Continuous Positive Airway Pressure (CPAP)
CPAP therapy works by blowing the airway open during sleep, usually with pressures of 5–20 mmHg. CPAP has been shown in randomized placebo-controlled trials to improve breathing during sleep, sleep quality, sleepiness, blood pressure, vigilance, cognition, and driving ability as well as mood and quality of life in patients with OSAHS. However, this is obtrusive therapy, and care must be taken to explain the need for the treatment to patients and their partners and to intensively support patients on CPAP with telephone or Web support and regular follow-up. Initiation should include finding the most comfortable mask from the ranges of several manufacturers and trying the system for at least 30 min during the day to prepare for the overnight trial. An overnight monitored trial of CPAP is used to identify the pressure required to keep the patient's airway patent. The development of pressure-varying CPAP machines has made an in-lab CPAP night trial unnecessary, but treatment must be initiated in a supportive environment. Thereafter, patients can be treated with fixed-pressure CPAP machines set at the determined pressure or with a self-adjusting intelligent CPAP device. The main side effect of CPAP is airway drying, which can be countered by using an integral heated humidifier. CPAP use is imperfect, but around 94% of patients with severe OSAHS are still using their therapy after 5 years on objective monitoring.
Mandibular Repositioning Splint (MRS)
Also called oral devices, MRSs work by holding the lower jaw and the tongue forward, thereby widening the pharyngeal airway. MRSs have been shown in RCTs to improve OSAHS patients' breathing during sleep, daytime somnolence, and blood pressure. As there are many devices with differing designs with unknown relative efficacy, these results cannot be generalized to all MRSs. Self-reports of the use of devices long-term suggest high dropout rates.
Four forms of surgery have a role in OSAHS, although it must be remembered that these patients have a raised perioperative risk. Bariatric surgery can be curative in the morbidly obese. Tonsillectomy can be highly effective in children but rarely in adults. Tracheostomy is curative but rarely used because of the associated morbidity rate but should not be overlooked in severe cases. Jaw advancement surgery—particularly maxillomandibular osteotomy—is effective in those with retrognathia (posterior displacement of the mandible) and should be considered particularly in young and thin patients. There is no robust evidence that pharyngeal surgery, including uvulopalatopharyngoplasty (whether by scalpel, laser, or thermal techniques) helps OSAHS patients.
Unfortunately, no drugs are clinically useful in the prevention or reduction of apneas and hypopneas. A marginal improvement in sleepiness in patients who remain sleepy despite CPAP can be produced by modafinil, but the clinical value is debatable and the financial cost is significant.

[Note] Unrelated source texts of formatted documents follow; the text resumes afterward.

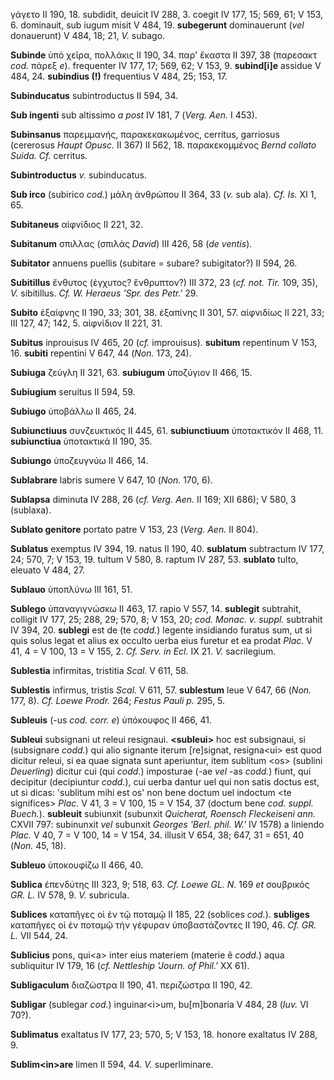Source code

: γάγετο II 190, 18. subdidit, deuicit IV 288, 3. coegit IV 177, 15; 569,
61; V 153, 6. dominauit, sub iugum misit V 484, 19. **subegerunt**
dominauerunt (*vel* donauerunt) V 484, 18; 21, *V.* subago.

**Subinde** ὑπὸ χεῖρα, πολλάκις II 190, 34. παρ' ἕκαστα II 397, 38
(παρεσακτ *cod.* πάρεξ *e*). frequenter IV 177, 17; 569, 62; V 153, 9.
**subind[i]e** assidue V 484, 24. **subindius (!)** frequentius V 484,
25; 153, 17.

**Subinducatus** subintroductus II 594, 34.

**Sub ingenti** sub altissimo *a post* IV 181, 7 (*Verg. Aen.* I 453).

**Subinsanus** παρεμμανής, παρακεκακωμένος, cerritus, garriosus
(cererosus *Haupt Opusc.* II 367) II 562, 18. παρακεκομμένος *Bernd
collato Suida. Cf.* cerritus.

**Subintroductus** *v.* subinducatus.

**Sub irco** (subirico *cod.*) μάλη ἀνθρώπου II 364, 33 (*v.* sub ala).
*Cf. Is.* XI 1, 65.

**Subitaneus** αἰφνίδιος II 221, 32.

**Subitanum** σπιλλας (σπιλάς *David*) III 426, 58 (*de ventis*).

**Subitator** annuens puellis (subitare = subare? subigitator?) II 594,
26.

**Subitillus** ἔνθυτος (ἐγχυτος? ἔνθρυπτον?) III 372, 23 (*cf. not.
Tir.* 109, 35), *V.* sibitillus. *Cf. W. Heraeus 'Spr. des Petr.'* 29.

**Subito** ἐξαίφνης II 190, 33; 301, 38. ἐξαπίνης II 301, 57. αἰφνιδίως
II 221, 33; III 127, 47; 142, 5. αἰφνίδιον II 221, 31.

**Subitus** inprouisus IV 465, 20 (*cf.* improuisus). **subitum**
repentinum V 153, 16. **subiti** repentini V 647, 44 (*Non.* 173, 24).

**Subiuga** ζεύγλη II 321, 63. **subiugum** ὑποζύγιον II 466, 15.

**Subiugium** seruitus II 594, 59.

**Subiugo** ὑποβάλλω II 465, 24.

**Subiunctiuus** συνζευκτικός II 445, 61. **subiunctiuum** ὑποτακτικόν
II 468, 11. **subiunctiua** ὑποτακτικά II 190, 35.

**Subiungo** ὑποζευγνύω II 466, 14.

**Sublabrare** labris sumere V 647, 10 (*Non.* 170, 6).

**Sublapsa** diminuta IV 288, 26 (*cf. Verg. Aen.* II 169; XII 686); V
580, 3 (sublaxa).

**Sublato genitore** portato patre V 153, 23 (*Verg. Aen.* II 804).

**Sublatus** exemptus IV 394, 19. natus II 190, 40. **sublatum**
subtractum IV 177, 24; 570, 7; V 153, 19. tultum V 580, 8. raptum IV
287, 53. **sublato** tulto, eleuato V 484, 27.

**Sublauo** ὑποπλύνω III 161, 51.

**Sublego** ὑπαναγιγνώσκω II 463, 17. rapio V 557, 14. **sublegit**
subtrahit, colligit IV 177, 25; 288, 29; 570, 8; V 153, 20; *cod. Monac.
v. suppl.* subtrahit IV 394, 20. **sublegi** est de (te *codd.*) legente
insidiando furatus sum, ut si quis solus legat et alius ex occulto uerba
eius furetur et ea prodat *Plac.* V 41, 4 = V 100, 13 = V 155, 2. *Cf.
Serv. in Ecl.* IX 21. *V.* sacrilegium.

**Sublestia** infirmitas, tristitia *Scal.* V 611, 58.

**Sublestis** infirmus, tristis *Scal.* V 611, 57. **sublestum** leue V
647, 66 (*Non.* 177, 8). *Cf. Loewe Prodr.* 264; *Festus Pauli p.* 295,
5.

**Subleuis** (-us *cod. corr. e*) ὑπόκουφος II 466, 41.

**Subleui** subsignani ut releui resignaui. **\<subleui\>** hoc est
subsignaui, si (subsignare *codd.*) qui alio signante iterum
[re]signat, resigna\<ui\> est quod dicitur releui, si ea quae signata
sunt aperiuntur, item sublitum \<os\> (sublini *Deuerling*) dicitur cui
(qui *codd.*) imposturae (-ae *vel* -as *codd.*) fiunt, qui decipitur
(decipiuntur *codd.*), cui uerba dantur uel qui non satis doctus est, ut
si dicas: 'sublitum mihi est os' non bene doctum uel indoctum \<te
significes\> *Plac.* V 41, 3 = V 100, 15 = V 154, 37 (doctum bene *cod.
suppl. Buech.*). **subleuit** subiunxit (subunxit *Quicherat, Roensch
Fleckeiseni ann.* CXVII 797: subinunxit *vel* subunxit *Georges 'Berl.
phil. W.'* IV 1578) a liniendo *Plac.* V 40, 7 = V 100, 14 = V 154, 34.
illusit V 654, 38; 647, 31 = 651, 40 (*Non.* 45, 18).

**Subleuo** ὑποκουφίζω II 466, 40.

**Sublica** ἐπενδύτης III 323, 9; 518, 63. *Cf. Loewe GL. N.* 169 *et*
σουβρικός *GR. L.* IV 578, 9. *V.* subricula.

**Sublices** καταπῆγες οἱ ἐν τῷ ποταμῷ II 185, 22 (soblices *cod.*).
**subliges** κατα­πῆγες οἱ ἐν ποταμῷ τήν γέφυραν ὑποβαστάζοντες II 190,
46. *Cf. GR. L.* VII 544, 24.

**Sublicius** pons, qui\<a\> inter eius materiem (materie ẽ *codd.*)
aqua subliquitur IV 179, 16 (*cf. Nettleship 'Journ. of Phil.'* XX 61).

**Subligaculum** διαζώστρα II 190, 41. περιζώστρα II 190, 42.

**Subligar** (sublegar *cod.*) inguinar\<i\>um, bu[m]bonaria V 484, 28
(*Iuv.* VI 70?).

**Sublimatus** exaltatus IV 177, 23; 570, 5; V 153, 18. honore exaltatus
IV 288, 9.

**Sublim\<in\>are** limen II 594, 44. *V.* superliminare.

CPAP and MRS are the two most widely used and best evidence-based therapies. Direct comparisons in RCTs indicate better outcomes with CPAP in terms of apneas and hypopneas, nocturnal oxygenation, symptoms, quality of life, mood, and vigilance. Adherence to CPAP is generally better than that to an MRS, and there is evidence that CPAP improves driving, whereas there are no such data on MRSs. Thus, CPAP is the current treatment of choice. However, MRSs are evidence-based second-line therapy in those who fail CPAP. In younger, thinner patients, maxillomandibular advancement should be considered.
Untreated OSAHS patients are heavy users of health care and dangerous drivers; they also work beneath their potential. Treatment of OSAHS with CPAP is cost-effective in terms of reducing the health care costs of associated illness and associated accidents.